Ashley Westwood joined Villa in August 2012. As part of media duties, various members of the squad are required to sit down for a main interview in the Villa News & Record matchday programme each season. Westwood's first turn came in the January 2013 edition with Newcastle. He chatted to editor Rob Bishop and the subsequent feature appeared with the headline 'Pass Master.' Find the article in full below.
His career has progressed in leaps and bounds these past few months but Ashley Westwood is a young man with his feet firmly on the ground.
Despite being catapulted from English football's fourth tier to the top-flight over the course of the summer, the 22-year-old midfielder retains the straightforward philosophy which has served him so well.
By his own admission, he likes to keep things simple on the pitch, and his short efficient passes have been an integral ingredient in Villa's midfield since his deadline day move from Crewe.
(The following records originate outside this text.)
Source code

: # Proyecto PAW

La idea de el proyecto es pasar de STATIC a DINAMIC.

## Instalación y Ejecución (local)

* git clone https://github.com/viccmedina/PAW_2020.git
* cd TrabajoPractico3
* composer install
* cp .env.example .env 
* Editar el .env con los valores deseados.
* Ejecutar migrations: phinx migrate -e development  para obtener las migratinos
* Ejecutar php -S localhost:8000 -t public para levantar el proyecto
That's not to say though, that he isn't willing to be adventurous in the right circumstances.
He displayed as much with the magnificent through ball which enabled Charles N'Zogbia to set up Gabby Agbonlahor's second goal against West Bromwich Albion last week.
"I was known for my passing ability at Crewe," says the 22-year-old from Nantwich. "But if you try to force a pass in the Premier League and it gets cut out, nine times out of 10 the opposition will break and score.
"So I just keep it simple unless I'm 100 per cent sure a longer pass is going to work. Charles made that one at West Brom into a good pass!"
Westwood also believes that Villa should persevere with the attractive style of football which is easy on the eye as they strive to climb away from the Barclays Premier League danger zone.
"If we change our style of play now, we're not going to get anywhere," he insists. "The lads are all good footballers, even the ones at the back. They like to play it out rather just booting it up front and hoping for flick-ons.
"We need to stick to our guns, show a bit more commitment in tackles, get the fans on our side and pull through it."
Although he had to wait for his first team opportunity, Ashley has been involved in all four of Villa's league wins so far this season.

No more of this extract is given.